Problem to work on:
Which lines of the entries contain the word "should"? Please list them.

Dataset entries:
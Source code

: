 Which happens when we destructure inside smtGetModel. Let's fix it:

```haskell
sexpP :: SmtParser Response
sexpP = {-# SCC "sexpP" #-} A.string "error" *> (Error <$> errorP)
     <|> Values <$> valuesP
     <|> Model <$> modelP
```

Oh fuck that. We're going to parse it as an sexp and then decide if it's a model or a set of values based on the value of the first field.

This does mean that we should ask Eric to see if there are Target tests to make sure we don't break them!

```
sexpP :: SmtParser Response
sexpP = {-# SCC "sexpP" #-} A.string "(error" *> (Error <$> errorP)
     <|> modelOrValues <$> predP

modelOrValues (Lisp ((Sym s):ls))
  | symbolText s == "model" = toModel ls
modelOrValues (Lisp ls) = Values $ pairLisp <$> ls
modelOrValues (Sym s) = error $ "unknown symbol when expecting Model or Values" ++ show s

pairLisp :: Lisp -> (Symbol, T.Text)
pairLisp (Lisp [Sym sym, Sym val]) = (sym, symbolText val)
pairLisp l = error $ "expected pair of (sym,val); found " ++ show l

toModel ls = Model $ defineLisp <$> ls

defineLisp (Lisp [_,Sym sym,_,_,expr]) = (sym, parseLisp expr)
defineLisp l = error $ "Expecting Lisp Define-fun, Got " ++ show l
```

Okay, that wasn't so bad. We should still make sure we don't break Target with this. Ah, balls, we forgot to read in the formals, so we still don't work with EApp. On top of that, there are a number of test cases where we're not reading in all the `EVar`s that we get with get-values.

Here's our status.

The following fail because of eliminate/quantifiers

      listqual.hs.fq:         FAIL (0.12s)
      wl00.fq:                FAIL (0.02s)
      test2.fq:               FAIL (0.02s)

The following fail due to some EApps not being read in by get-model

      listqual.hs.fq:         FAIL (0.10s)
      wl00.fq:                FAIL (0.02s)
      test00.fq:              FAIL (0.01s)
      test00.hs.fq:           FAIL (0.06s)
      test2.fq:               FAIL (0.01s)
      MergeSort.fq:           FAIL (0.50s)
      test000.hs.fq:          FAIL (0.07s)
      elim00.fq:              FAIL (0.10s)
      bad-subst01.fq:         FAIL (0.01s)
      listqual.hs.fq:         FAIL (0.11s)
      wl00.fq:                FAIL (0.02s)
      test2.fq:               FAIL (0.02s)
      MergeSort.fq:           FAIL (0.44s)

Task result:
This does mean that we should ask Eric to see if there are Target tests to make sure we don't break them!
Okay, that wasn't so bad. We should still make sure we don't break Target with this. Ah, balls, we forgot to read in the formals, so we still don't work with EApp. On top of that, there are a number of test cases where we're not reading in all the `EVar`s that we get with get-values.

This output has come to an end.